── DATA FOR ANALYSIS
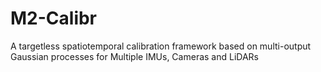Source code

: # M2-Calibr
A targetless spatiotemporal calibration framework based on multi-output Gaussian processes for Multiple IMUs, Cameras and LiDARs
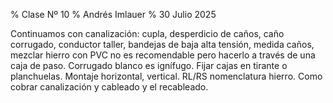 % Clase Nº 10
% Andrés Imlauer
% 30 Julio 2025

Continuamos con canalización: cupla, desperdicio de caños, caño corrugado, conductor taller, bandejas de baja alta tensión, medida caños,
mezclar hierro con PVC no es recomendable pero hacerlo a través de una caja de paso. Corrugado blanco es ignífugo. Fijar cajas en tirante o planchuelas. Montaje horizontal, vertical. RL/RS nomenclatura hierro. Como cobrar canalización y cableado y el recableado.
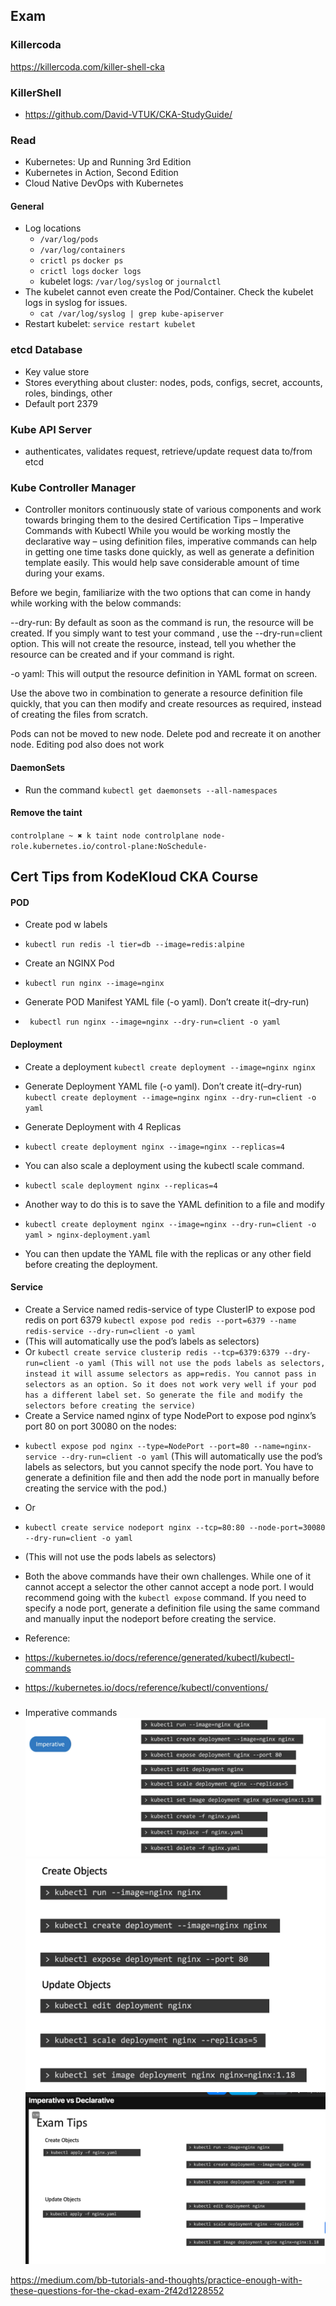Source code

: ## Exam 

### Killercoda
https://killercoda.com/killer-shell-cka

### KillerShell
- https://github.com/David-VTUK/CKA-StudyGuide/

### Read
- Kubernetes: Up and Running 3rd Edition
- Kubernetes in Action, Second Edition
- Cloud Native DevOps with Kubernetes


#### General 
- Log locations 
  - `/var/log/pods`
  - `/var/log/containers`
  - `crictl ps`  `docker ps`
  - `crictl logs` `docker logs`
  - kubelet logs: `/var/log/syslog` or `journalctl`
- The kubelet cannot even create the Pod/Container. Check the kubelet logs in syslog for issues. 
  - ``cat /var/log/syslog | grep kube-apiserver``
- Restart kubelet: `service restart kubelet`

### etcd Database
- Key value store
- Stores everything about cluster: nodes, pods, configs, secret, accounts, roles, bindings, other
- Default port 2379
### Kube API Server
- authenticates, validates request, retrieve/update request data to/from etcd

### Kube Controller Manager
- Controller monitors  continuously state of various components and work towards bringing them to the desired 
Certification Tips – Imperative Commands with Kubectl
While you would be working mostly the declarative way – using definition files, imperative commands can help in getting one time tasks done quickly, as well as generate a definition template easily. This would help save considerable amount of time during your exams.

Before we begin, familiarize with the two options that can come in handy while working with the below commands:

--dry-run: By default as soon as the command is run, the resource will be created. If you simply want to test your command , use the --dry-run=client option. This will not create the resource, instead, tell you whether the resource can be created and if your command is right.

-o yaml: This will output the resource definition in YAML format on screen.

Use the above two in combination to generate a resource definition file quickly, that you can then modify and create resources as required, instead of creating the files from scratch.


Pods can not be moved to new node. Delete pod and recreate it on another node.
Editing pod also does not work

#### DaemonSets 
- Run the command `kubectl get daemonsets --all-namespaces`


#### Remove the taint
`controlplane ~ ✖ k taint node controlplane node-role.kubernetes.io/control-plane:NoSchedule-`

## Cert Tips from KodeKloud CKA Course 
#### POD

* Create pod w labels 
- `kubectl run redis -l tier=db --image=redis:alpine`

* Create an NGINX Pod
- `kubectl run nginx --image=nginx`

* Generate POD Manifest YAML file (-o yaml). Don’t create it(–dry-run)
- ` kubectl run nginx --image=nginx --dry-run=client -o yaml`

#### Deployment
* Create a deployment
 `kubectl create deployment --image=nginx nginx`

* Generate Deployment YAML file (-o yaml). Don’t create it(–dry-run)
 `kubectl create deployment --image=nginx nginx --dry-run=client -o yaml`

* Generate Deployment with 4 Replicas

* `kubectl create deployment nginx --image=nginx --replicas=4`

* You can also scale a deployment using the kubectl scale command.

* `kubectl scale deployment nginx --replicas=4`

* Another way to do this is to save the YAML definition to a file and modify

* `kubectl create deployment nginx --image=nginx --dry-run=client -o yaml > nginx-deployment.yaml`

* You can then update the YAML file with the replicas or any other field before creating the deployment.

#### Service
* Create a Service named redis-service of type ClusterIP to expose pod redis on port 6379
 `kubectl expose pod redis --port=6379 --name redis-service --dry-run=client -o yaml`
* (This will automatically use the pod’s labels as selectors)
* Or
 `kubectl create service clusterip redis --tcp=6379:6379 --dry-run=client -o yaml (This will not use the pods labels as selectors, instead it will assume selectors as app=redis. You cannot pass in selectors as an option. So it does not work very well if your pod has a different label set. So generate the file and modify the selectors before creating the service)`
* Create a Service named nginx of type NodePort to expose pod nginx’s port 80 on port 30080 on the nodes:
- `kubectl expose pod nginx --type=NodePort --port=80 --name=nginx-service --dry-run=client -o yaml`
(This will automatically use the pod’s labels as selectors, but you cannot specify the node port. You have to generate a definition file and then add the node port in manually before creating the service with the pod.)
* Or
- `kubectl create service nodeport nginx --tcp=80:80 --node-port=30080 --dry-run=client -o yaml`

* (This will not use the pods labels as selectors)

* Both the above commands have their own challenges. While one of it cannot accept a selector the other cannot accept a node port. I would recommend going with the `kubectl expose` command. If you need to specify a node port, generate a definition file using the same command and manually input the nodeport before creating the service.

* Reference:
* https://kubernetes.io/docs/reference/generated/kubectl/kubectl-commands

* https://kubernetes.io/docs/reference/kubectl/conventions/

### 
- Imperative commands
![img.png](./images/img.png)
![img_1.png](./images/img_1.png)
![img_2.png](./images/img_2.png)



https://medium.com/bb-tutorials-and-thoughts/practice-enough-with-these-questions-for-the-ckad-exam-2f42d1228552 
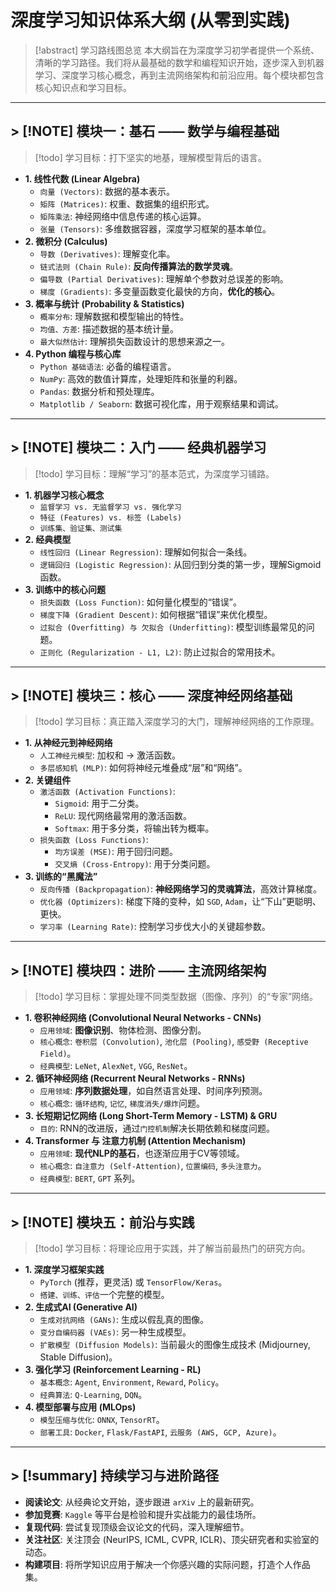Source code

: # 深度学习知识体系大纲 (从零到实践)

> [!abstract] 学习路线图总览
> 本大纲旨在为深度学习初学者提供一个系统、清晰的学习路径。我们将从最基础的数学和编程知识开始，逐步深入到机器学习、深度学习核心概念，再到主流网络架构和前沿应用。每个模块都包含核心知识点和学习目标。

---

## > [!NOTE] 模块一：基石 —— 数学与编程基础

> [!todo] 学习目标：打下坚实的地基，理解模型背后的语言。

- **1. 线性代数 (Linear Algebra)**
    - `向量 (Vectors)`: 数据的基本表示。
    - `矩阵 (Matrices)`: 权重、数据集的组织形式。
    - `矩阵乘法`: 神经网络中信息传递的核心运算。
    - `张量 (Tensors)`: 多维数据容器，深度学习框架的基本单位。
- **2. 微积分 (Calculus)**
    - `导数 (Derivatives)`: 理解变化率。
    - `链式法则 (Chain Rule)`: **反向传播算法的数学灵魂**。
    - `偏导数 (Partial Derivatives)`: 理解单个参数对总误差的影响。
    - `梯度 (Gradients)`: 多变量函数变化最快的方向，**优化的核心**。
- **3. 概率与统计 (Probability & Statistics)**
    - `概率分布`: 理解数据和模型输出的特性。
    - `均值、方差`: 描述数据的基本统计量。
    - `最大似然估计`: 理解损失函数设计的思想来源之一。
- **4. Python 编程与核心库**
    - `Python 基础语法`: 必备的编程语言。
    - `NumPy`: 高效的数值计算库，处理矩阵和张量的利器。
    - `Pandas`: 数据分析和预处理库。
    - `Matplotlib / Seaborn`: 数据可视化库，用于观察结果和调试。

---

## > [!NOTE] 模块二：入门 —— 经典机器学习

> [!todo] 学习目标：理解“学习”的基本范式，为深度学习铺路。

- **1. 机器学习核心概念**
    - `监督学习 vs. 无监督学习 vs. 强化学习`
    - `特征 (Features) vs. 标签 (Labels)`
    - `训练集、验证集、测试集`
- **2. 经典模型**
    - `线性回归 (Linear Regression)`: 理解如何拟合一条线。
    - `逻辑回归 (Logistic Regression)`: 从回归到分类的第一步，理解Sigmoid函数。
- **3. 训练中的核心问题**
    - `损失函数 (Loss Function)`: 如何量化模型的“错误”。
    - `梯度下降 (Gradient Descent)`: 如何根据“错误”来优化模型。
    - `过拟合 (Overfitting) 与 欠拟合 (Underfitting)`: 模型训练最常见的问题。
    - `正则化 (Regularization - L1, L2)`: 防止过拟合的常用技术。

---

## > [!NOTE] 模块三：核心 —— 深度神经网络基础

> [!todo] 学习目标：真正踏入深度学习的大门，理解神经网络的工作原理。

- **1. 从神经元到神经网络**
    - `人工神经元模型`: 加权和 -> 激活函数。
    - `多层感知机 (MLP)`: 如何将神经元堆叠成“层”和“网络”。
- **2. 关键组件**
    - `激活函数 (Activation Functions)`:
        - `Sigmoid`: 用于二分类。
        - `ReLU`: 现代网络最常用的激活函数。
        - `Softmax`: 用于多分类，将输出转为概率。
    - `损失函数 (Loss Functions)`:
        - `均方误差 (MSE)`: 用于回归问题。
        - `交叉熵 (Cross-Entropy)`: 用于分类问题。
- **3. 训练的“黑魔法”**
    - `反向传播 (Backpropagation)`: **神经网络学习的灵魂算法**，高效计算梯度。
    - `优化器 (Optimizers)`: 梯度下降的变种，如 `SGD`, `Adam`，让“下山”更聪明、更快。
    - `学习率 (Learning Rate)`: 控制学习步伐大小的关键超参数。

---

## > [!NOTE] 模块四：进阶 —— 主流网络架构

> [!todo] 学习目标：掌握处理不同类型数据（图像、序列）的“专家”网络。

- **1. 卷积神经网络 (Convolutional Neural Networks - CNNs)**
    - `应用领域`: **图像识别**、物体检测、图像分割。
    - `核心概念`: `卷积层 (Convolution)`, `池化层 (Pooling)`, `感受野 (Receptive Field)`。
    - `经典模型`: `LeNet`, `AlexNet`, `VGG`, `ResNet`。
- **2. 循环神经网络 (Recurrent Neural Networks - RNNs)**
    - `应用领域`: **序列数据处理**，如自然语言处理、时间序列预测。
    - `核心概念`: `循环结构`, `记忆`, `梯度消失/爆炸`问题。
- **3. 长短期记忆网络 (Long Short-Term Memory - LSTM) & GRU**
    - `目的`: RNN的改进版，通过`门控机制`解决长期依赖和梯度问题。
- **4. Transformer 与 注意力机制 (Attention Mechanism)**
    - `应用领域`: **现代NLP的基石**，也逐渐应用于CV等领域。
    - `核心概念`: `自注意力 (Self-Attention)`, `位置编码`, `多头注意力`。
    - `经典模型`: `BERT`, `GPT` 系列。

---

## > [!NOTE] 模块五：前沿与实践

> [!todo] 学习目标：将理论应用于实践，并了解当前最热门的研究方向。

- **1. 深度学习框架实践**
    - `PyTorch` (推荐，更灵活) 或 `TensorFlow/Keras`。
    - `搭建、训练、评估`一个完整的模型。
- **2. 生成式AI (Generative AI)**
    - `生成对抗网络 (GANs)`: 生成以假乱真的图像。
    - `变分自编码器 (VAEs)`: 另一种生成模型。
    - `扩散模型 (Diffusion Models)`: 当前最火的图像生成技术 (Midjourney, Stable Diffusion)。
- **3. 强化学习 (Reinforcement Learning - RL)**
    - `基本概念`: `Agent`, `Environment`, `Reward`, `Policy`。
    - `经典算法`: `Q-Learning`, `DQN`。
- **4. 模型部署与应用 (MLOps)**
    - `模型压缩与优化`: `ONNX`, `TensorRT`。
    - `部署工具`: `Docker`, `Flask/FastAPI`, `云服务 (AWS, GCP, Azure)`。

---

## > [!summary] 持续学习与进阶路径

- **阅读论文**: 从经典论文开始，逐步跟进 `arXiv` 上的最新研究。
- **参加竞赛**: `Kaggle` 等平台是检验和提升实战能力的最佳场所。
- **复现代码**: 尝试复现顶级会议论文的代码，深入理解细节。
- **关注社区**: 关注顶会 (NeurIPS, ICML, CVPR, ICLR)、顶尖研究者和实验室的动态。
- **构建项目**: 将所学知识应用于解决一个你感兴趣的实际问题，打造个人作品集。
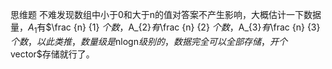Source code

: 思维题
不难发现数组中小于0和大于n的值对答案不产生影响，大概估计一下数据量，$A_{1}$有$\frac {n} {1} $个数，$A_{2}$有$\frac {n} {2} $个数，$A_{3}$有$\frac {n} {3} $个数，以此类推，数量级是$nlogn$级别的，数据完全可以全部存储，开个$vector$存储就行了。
────
> [WHAT IS REQUIRED] Write out exactly the lines above, from the very first through the line containing "### Kube Controller Manager", both kept, with the pictures removed.

> [TASK RESPONSE]
Source code

: # M2-Calibr
A targetless spatiotemporal calibration framework based on multi-output Gaussian processes for Multiple IMUs, Cameras and LiDARs
 % Clase Nº 10
% Andrés Imlauer
% 30 Julio 2025

Continuamos con canalización: cupla, desperdicio de caños, caño corrugado, conductor taller, bandejas de baja alta tensión, medida caños,
mezclar hierro con PVC no es recomendable pero hacerlo a través de una caja de paso. Corrugado blanco es ignífugo. Fijar cajas en tirante o planchuelas. Montaje horizontal, vertical. RL/RS nomenclatura hierro. Como cobrar canalización y cableado y el recableado.
Source code

: ## Exam 

### Killercoda
https://killercoda.com/killer-shell-cka

### KillerShell
- https://github.com/David-VTUK/CKA-StudyGuide/

### Read
- Kubernetes: Up and Running 3rd Edition
- Kubernetes in Action, Second Edition
- Cloud Native DevOps with Kubernetes


#### General 
- Log locations 
  - `/var/log/pods`
  - `/var/log/containers`
  - `crictl ps`  `docker ps`
  - `crictl logs` `docker logs`
  - kubelet logs: `/var/log/syslog` or `journalctl`
- The kubelet cannot even create the Pod/Container. Check the kubelet logs in syslog for issues. 
  - ``cat /var/log/syslog | grep kube-apiserver``
- Restart kubelet: `service restart kubelet`

### etcd Database
- Key value store
- Stores everything about cluster: nodes, pods, configs, secret, accounts, roles, bindings, other
- Default port 2379
### Kube API Server
- authenticates, validates request, retrieve/update request data to/from etcd

### Kube Controller Manager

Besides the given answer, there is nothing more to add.